§ Exercise details: In the material below, the lines from the one containing "È ora possibile" through the one containing "e chiave pubblica**" are to be given again exactly, ends included, and no others.

§ Data records:
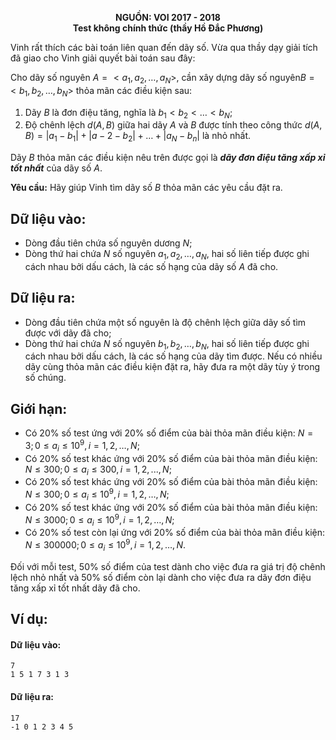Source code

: **<center>NGUỒN: VOI 2017 - 2018</center>**
**<center>Test không chính thức (thầy Hồ Đắc Phương)</center>**

Vinh rất thích các bài toán liên quan đến dãy số. Vừa qua thầy dạy giải tích đã giao cho Vinh giải quyết bài toán sau đây:

Cho dãy số nguyên $A = <a_1, a_2, …, a_N>$, cần xây dựng dãy số nguyên$B = <b_1, b_2, …, b_N>$ thỏa mãn các điều kiện sau:

1. Dãy $B$ là đơn điệu tăng, nghĩa là $b_1 < b_2<\dots <b_N$;
2. Độ chênh lệch $d(A, B$) giữa hai dãy $A$ và $B$ được tính theo công thức $d(A,B)=|a_1-b_1|+|a-2-b_2|+…+|a_N-b_n|$ là nhỏ nhất.

Dãy $B$ thỏa mãn các điều kiện nêu trên được gọi là ***dãy đơn điệu tăng xấp xỉ tốt nhất*** của dãy số $A$.

**Yêu cầu:** Hãy giúp Vinh tìm dãy số $B$ thỏa mãn các yêu cầu đặt ra.

## Dữ liệu vào:
- Dòng đầu tiên chứa số nguyên dương $N$;
- Dòng thứ hai chứa $N$ số nguyên $a_1, a_2, …, a_N$, hai số liên tiếp được ghi cách nhau bởi dấu cách, là các số hạng của dãy số $A$ đã cho.

## Dữ liệu ra:
- Dòng đầu tiên chứa một số nguyên là độ chênh lệch giữa dãy số tìm được với dãy đã cho;
- Dòng thứ hai chứa $N$ số nguyên $b_1, b_2, \dots, b_N$, hai số liên tiếp được ghi cách nhau bởi dấu cách, là các số hạng của dãy tìm được. Nếu có nhiều dãy cùng thỏa mãn các điều kiện đặt ra, hãy đưa ra một dãy tùy ý trong số chúng.

## Giới hạn:
- Có $20\%$ số test ứng với $20\%$ số điểm của bài thỏa mãn điều kiện: $N=3;0≤a_i≤10^9,i= 1,2,…,N$;
- Có $20\%$ số test khác ứng với $20\%$ số điểm của bài thỏa mãn điều kiện: $N≤300; 0≤a_i≤300,i=1,2,..., N$;
- Có $20\%$ số test khác ứng với $20\%$ số điểm của bài thỏa mãn điều kiện: $N≤300; 0≤a_i≤10^9, i= 1,2, …, N$;
- Có $20\%$ số test khác ứng với $20\%$ số điểm của bài thỏa mãn điều kiện: $N≤3000; 0≤ a_i≤10^9, i= 1,2, …,N$;
- Có $20\%$ số test còn lại ứng với $20\%$ số điểm của bài thỏa mãn điều kiện: $N≤300000; 0 ≤a_i≤10^9, i= 1,2, …, N$.

Đối với mỗi test, $50\%$ số điểm của test dành cho việc đưa ra giá trị độ chênh lệch nhỏ nhất và $50\%$ số điểm còn lại dành cho việc đưa ra dãy đơn điệu tăng xấp xỉ tốt nhất dãy đã cho.

## Ví dụ:
#### Dữ liệu vào:
```
7
1 5 1 7 3 1 3
```

#### Dữ liệu ra:
```
17
-1 0 1 2 3 4 5
```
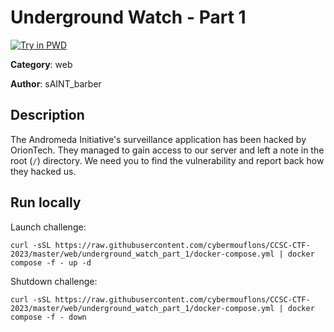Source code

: # Underground Watch - Part 1

[![Try in PWD](https://raw.githubusercontent.com/play-with-docker/stacks/master/assets/images/button.png)](https://labs.play-with-docker.com/?stack=https://raw.githubusercontent.com/cybermouflons/CCSC-CTF-2023/master/web/underground_watch_part_1/docker-compose.yml)


**Category**: web

**Author**: sAINT_barber

## Description

The Andromeda Initiative's surveillance application has been hacked by OrionTech. They managed to gain access to our server and left a note in the root (`/`) directory. 
We need you to find the vulnerability and report back how they hacked us.



## Run locally

Launch challenge:
```
curl -sSL https://raw.githubusercontent.com/cybermouflons/CCSC-CTF-2023/master/web/underground_watch_part_1/docker-compose.yml | docker compose -f - up -d
```

Shutdown challenge:
```
curl -sSL https://raw.githubusercontent.com/cybermouflons/CCSC-CTF-2023/master/web/underground_watch_part_1/docker-compose.yml | docker compose -f - down
```
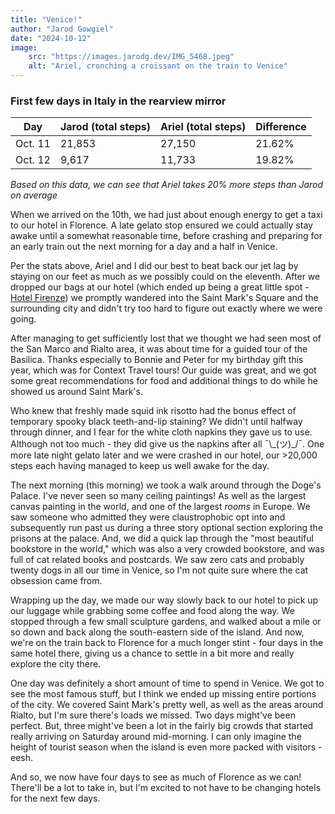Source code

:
 ```yaml
---
title: "Venice!"
author: "Jarod Gowgiel"
date: "2024-10-12"
image:
    src: "https://images.jarodg.dev/IMG_5468.jpeg"
    alt: "Ariel, cronching a croissant on the train to Venice"
---
```


### First few days in Italy in the rearview mirror

| Day     | Jarod (total steps) | Ariel (total steps) | Difference |
| ------- | ------------------- | ------------------- | ---------- |
| Oct. 11 | 21,853              | 27,150              | 21.62%     |
| Oct. 12 | 9,617               | 11,733              | 19.82%     |

_Based on this data, we can see that Ariel takes 20% more steps than Jarod on average_

When we arrived on the 10th, we had just about enough energy to get a taxi to our hotel in Florence. A late gelato stop ensured we could actually stay awake until a somewhat reasonable time, before crashing and preparing for an early train out the next morning for a day and a half in Venice.

Per the stats above, Ariel and I did our best to beat back our jet lag by staying on our feet as much as we possibly could on the eleventh. After we dropped our bags at our hotel (which ended up being a great little spot - [Hotel Firenze](https://www.hotel-firenze.com/)) we promptly wandered into the Saint Mark's Square and the surrounding city and didn't try too hard to figure out exactly where we were going.

After managing to get sufficiently lost that we thought we had seen most of the San Marco and Rialto area, it was about time for a guided tour of the Basilica. Thanks especially to Bonnie and Peter for my birthday gift this year, which was for Context Travel tours! Our guide was great, and we got some great recommendations for food and additional things to do while he showed us around Saint Mark's.

Who knew that freshly made squid ink risotto had the bonus effect of temporary spooky black teeth-and-lip staining? We didn't until halfway through dinner, and I fear for the white cloth napkins they gave us to use. Although not too much - they did give us the napkins after all ¯\\\_(ツ)\_/¯. One more late night gelato later and we were crashed in our hotel, our >20,000 steps each having managed to keep us well awake for the day.

The next morning (this morning) we took a walk around through the Doge's Palace. I've never seen so many ceiling paintings! As well as the largest canvas painting in the world, and one of the largest _rooms_ in Europe. We saw someone who admitted they were claustrophobic opt into and subsequently run past us during a three story optional section exploring the prisons at the palace. And, we did a quick lap through the "most beautiful bookstore in the world," which was also a very crowded bookstore, and was full of cat related books and postcards. We saw zero cats and probably twenty dogs in all our time in Venice, so I'm not quite sure where the cat obsession came from.

Wrapping up the day, we made our way slowly back to our hotel to pick up our luggage while grabbing some coffee and food along the way. We stopped through a few small sculpture gardens, and walked about a mile or so down and back along the south-eastern side of the island. And now, we're on the train back to Florence for a much longer stint - four days in the same hotel there, giving us a chance to settle in a bit more and really explore the city there.

One day was definitely a short amount of time to spend in Venice. We got to see the most famous stuff, but I think we ended up missing entire portions of the city. We covered Saint Mark's pretty well, as well as the areas around Rialto, but I'm sure there's loads we missed. Two days might've been perfect. But, three might've been a lot in the fairly big crowds that started really arriving on Saturday around mid-morning. I can only imagine the height of tourist season when the island is even more packed with visitors - eesh.

And so, we now have four days to see as much of Florence as we can! There'll be a lot to take in, but I'm excited to not have to be changing hotels for the next few days.
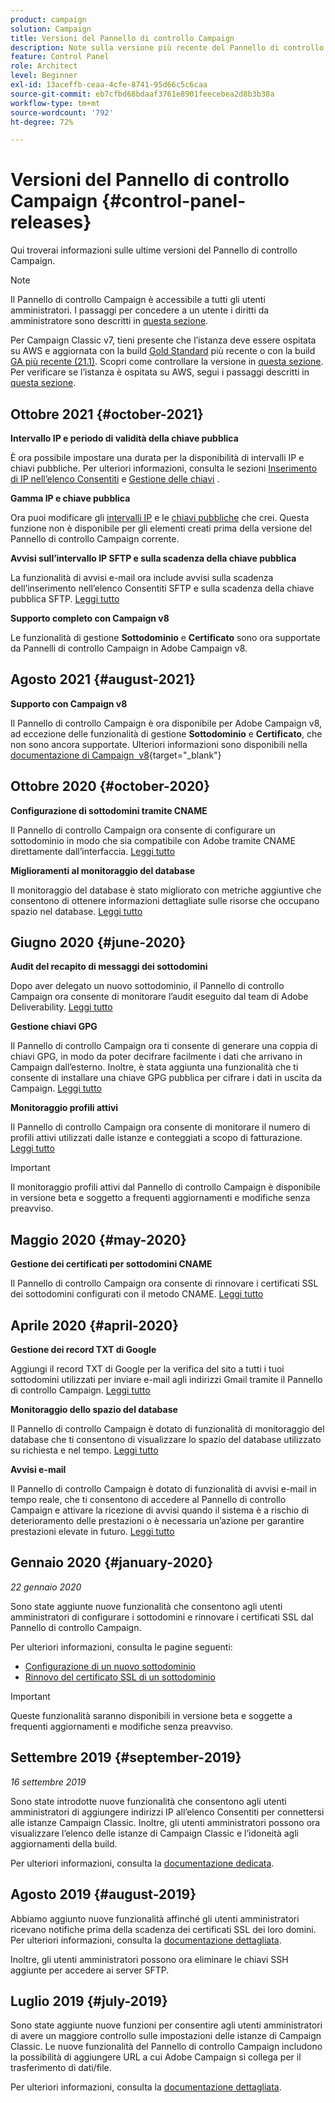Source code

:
 ```yaml
---
product: campaign
solution: Campaign
title: Versioni del Pannello di controllo Campaign
description: Note sulla versione più recente del Pannello di controllo Campaign.
feature: Control Panel
role: Architect
level: Beginner
exl-id: 13aceffb-ceaa-4cfe-8741-95d66c5c6caa
source-git-commit: eb7cfbd68bdaaf3761e8901feecebea2d8b3b38a
workflow-type: tm+mt
source-wordcount: '792'
ht-degree: 72%

---
```


# Versioni del Pannello di controllo Campaign {#control-panel-releases}

Qui troverai informazioni sulle ultime versioni del Pannello di controllo Campaign.

>[!NOTE]
>
>Il Pannello di controllo Campaign è accessibile a tutti gli utenti amministratori. I passaggi per concedere a un utente i diritti da amministratore sono descritti in [questa sezione](https://experienceleague.adobe.com/docs/control-panel/using/discover-control-panel/managing-permissions.html#discover-control-panel).
>
>Per Campaign Classic v7, tieni presente che l’istanza deve essere ospitata su AWS e aggiornata con la build [Gold Standard](https://experienceleague.adobe.com/docs/campaign-classic/using/release-notes/gs-release/gs-overview.html?lang=it) più recente o con la build [GA più recente (21.1)](https://experienceleague.adobe.com/docs/campaign-classic/using/release-notes/latest-release.html?lang=it#release-notes). Scopri come controllare la versione in [questa sezione](https://experienceleague.adobe.com/docs/campaign-classic/using/getting-started/starting-with-adobe-campaign/launching-adobe-campaign.html?lang=it#getting-your-campaign-version). Per verificare se l’istanza è ospitata su AWS, segui i passaggi descritti in [questa sezione](faq.md).

## Ottobre 2021 {#october-2021}

**Intervallo IP e periodo di validità della chiave pubblica**

È ora possibile impostare una durata per la disponibilità di intervalli IP e chiavi pubbliche. Per ulteriori informazioni, consulta le sezioni [Inserimento di IP nell’elenco Consentiti](sftp/using/ip-range-allow-listing.md#adding-ip-addresses-allow-list) e [Gestione delle chiavi](sftp/using/key-management.md#installing-ssh-key) .

**Gamma IP e chiave pubblica**

Ora puoi modificare gli [intervalli IP](sftp/using/ip-range-allow-listing.md#editing-ip-ranges) e le [chiavi pubbliche](sftp/using/key-management.md#editing-public-keys) che crei. Questa funzione non è disponibile per gli elementi creati prima della versione del Pannello di controllo Campaign corrente.

**Avvisi sull’intervallo IP SFTP e sulla scadenza della chiave pubblica**

La funzionalità di avvisi e-mail ora include avvisi sulla scadenza dell’inserimento nell’elenco Consentiti SFTP e sulla scadenza della chiave pubblica SFTP. [Leggi tutto](performance-monitoring/using/email-alerting.md)

**Supporto completo con Campaign v8**

Le funzionalità di gestione **Sottodominio** e **Certificato** sono ora supportate da Pannelli di controllo Campaign in Adobe Campaign v8.

## Agosto 2021 {#august-2021}

**Supporto con Campaign v8**

Il Pannello di controllo Campaign è ora disponibile per Adobe Campaign v8, ad eccezione delle funzionalità di gestione **Sottodominio** e **Certificato**, che non sono ancora supportate. Ulteriori informazioni sono disponibili nella [documentazione di Campaign  v8](https://experienceleague.adobe.com/docs/campaign/campaign-v8/deploy/self-service.html){target=&quot;_blank&quot;}

## Ottobre 2020 {#october-2020}

**Configurazione di sottodomini tramite CNAME**

Il Pannello di controllo Campaign ora consente di configurare un sottodominio in modo che sia compatibile con Adobe tramite CNAME direttamente dall’interfaccia. [Leggi tutto](subdomains-certificates/using/setting-up-new-subdomain.md)

**Miglioramenti al monitoraggio del database**

Il monitoraggio del database è stato migliorato con metriche aggiuntive che consentono di ottenere informazioni dettagliate sulle risorse che occupano spazio nel database. [Leggi tutto](performance-monitoring/using/database-monitoring.md)

## Giugno 2020 {#june-2020}

**Audit del recapito di messaggi dei sottodomini**

Dopo aver delegato un nuovo sottodominio, il Pannello di controllo Campaign ora consente di monitorare l’audit eseguito dal team di Adobe Deliverability. [Leggi tutto](subdomains-certificates/using/setting-up-new-subdomain.md)

**Gestione chiavi GPG**

Il Pannello di controllo Campaign ora ti consente di generare una coppia di chiavi GPG, in modo da poter decifrare facilmente i dati che arrivano in Campaign dall’esterno. Inoltre, è stata aggiunta una funzionalità che ti consente di installare una chiave GPG pubblica per cifrare i dati in uscita da Campaign. [Leggi tutto](instances-settings/using/gpg-keys-management.md)

**Monitoraggio profili attivi**

Il Pannello di controllo Campaign ora consente di monitorare il numero di profili attivi utilizzati dalle istanze e conteggiati a scopo di fatturazione. [Leggi tutto](performance-monitoring/using/active-profiles-monitoring.md)

>[!IMPORTANT]
>
>Il monitoraggio profili attivi dal Pannello di controllo Campaign è disponibile in versione beta e soggetto a frequenti aggiornamenti e modifiche senza preavviso.

## Maggio 2020 {#may-2020}

**Gestione dei certificati per sottodomini CNAME**

Il Pannello di controllo Campaign ora consente di rinnovare i certificati SSL dei sottodomini configurati con il metodo CNAME. [Leggi tutto](subdomains-certificates/using/renewing-subdomain-certificate.md)

## Aprile 2020 {#april-2020}

**Gestione dei record TXT di Google**

Aggiungi il record TXT di Google per la verifica del sito a tutti i tuoi sottodomini utilizzati per inviare e-mail agli indirizzi Gmail tramite il Pannello di controllo Campaign. [Leggi tutto](subdomains-certificates/using/managing-txt-records.md)

**Monitoraggio dello spazio del database**

Il Pannello di controllo Campaign è dotato di funzionalità di monitoraggio del database che ti consentono di visualizzare lo spazio del database utilizzato su richiesta e nel tempo. [Leggi tutto](performance-monitoring/using/database-monitoring.md)

**Avvisi e-mail**

Il Pannello di controllo Campaign è dotato di funzionalità di avvisi e-mail in tempo reale, che ti consentono di accedere al Pannello di controllo Campaign e attivare la ricezione di avvisi quando il sistema è a rischio di deterioramento delle prestazioni o è necessaria un’azione per garantire prestazioni elevate in futuro. [Leggi tutto](performance-monitoring/using/email-alerting.md)

## Gennaio 2020 {#january-2020}

*22 gennaio 2020*

Sono state aggiunte nuove funzionalità che consentono agli utenti amministratori di configurare i sottodomini e rinnovare i certificati SSL dal Pannello di controllo Campaign.

Per ulteriori informazioni, consulta le pagine seguenti:
* [Configurazione di un nuovo sottodominio](subdomains-certificates/using/setting-up-new-subdomain.md)
* [Rinnovo del certificato SSL di un sottodominio](subdomains-certificates/using/renewing-subdomain-certificate.md)

>[!IMPORTANT]
>
>Queste funzionalità saranno disponibili in versione beta e soggette a frequenti aggiornamenti e modifiche senza preavviso.

## Settembre 2019 {#september-2019}

*16 settembre 2019*

Sono state introdotte nuove funzionalità che consentono agli utenti amministratori di aggiungere indirizzi IP all’elenco Consentiti per connettersi alle istanze Campaign Classic.
Inoltre, gli utenti amministratori possono ora visualizzare l’elenco delle istanze di Campaign Classic e l’idoneità agli aggiornamenti della build.

Per ulteriori informazioni, consulta la [documentazione dedicata](instances-settings/using/ip-allow-listing-instance-access.md).

## Agosto 2019 {#august-2019}

Abbiamo aggiunto nuove funzionalità affinché gli utenti amministratori ricevano notifiche prima della scadenza dei certificati SSL dei loro domini. Per ulteriori informazioni, consulta la [documentazione dettagliata](subdomains-certificates/using/monitoring-ssl-certificates.md).

Inoltre, gli utenti amministratori possono ora eliminare le chiavi SSH aggiunte per accedere ai server SFTP.

## Luglio 2019 {#july-2019}

Sono state aggiunte nuove funzioni per consentire agli utenti amministratori di avere un maggiore controllo sulle impostazioni delle istanze di Campaign Classic. Le nuove funzionalità del Pannello di controllo Campaign includono la possibilità di aggiungere URL a cui Adobe Campaign si collega per il trasferimento di dati/file.

Per ulteriori informazioni, consulta la [documentazione dettagliata](instances-settings/using/url-permissions.md).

§ Task output:
È ora possibile impostare una durata per la disponibilità di intervalli IP e chiavi pubbliche. Per ulteriori informazioni, consulta le sezioni [Inserimento di IP nell’elenco Consentiti](sftp/using/ip-range-allow-listing.md#adding-ip-addresses-allow-list) e [Gestione delle chiavi](sftp/using/key-management.md#installing-ssh-key) .

**Gamma IP e chiave pubblica**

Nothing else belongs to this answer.